(Stored data entries)
········

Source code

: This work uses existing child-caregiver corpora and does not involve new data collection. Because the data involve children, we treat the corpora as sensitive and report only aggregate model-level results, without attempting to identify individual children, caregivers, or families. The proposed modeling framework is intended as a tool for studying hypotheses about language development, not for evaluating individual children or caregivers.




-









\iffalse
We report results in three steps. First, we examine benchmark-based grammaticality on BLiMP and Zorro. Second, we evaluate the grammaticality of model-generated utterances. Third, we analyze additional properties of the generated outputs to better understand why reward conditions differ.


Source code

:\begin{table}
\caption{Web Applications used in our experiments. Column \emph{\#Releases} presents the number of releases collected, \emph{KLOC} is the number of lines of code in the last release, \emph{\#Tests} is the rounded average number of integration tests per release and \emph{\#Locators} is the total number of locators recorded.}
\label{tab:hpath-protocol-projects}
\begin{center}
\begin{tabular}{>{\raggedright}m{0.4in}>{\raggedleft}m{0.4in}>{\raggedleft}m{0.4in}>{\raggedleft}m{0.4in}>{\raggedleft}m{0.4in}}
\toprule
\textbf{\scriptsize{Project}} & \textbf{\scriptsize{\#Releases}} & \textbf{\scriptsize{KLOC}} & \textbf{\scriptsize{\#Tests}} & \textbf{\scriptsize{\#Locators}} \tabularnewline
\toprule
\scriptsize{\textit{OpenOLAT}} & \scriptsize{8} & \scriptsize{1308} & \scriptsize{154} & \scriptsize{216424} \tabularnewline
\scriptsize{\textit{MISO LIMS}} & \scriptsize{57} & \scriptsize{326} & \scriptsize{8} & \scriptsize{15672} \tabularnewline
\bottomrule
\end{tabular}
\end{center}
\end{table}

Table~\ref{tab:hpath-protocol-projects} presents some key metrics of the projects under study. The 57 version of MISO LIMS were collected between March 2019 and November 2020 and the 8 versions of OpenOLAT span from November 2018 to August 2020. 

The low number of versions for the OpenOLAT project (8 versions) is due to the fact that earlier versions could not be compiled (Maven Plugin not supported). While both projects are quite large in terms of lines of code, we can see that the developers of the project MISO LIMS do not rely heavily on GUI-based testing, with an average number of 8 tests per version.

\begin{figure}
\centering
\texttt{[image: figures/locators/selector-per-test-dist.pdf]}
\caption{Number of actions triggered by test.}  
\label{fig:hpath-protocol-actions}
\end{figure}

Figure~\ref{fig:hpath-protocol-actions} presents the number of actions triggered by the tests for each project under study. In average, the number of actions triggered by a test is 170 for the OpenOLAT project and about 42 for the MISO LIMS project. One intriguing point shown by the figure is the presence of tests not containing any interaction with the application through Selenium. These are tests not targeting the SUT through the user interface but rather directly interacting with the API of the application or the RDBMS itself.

········

• [YOUR INSTRUCTIONS]:
Go through the data and gather every line that holds "caption".

• [RESPONSE TO THE TASK]:
\caption{Web Applications used in our experiments. Column \emph{\#Releases} presents the number of releases collected, \emph{KLOC} is the number of lines of code in the last release, \emph{\#Tests} is the rounded average number of integration tests per release and \emph{\#Locators} is the total number of locators recorded.}
\caption{Number of actions triggered by test.}  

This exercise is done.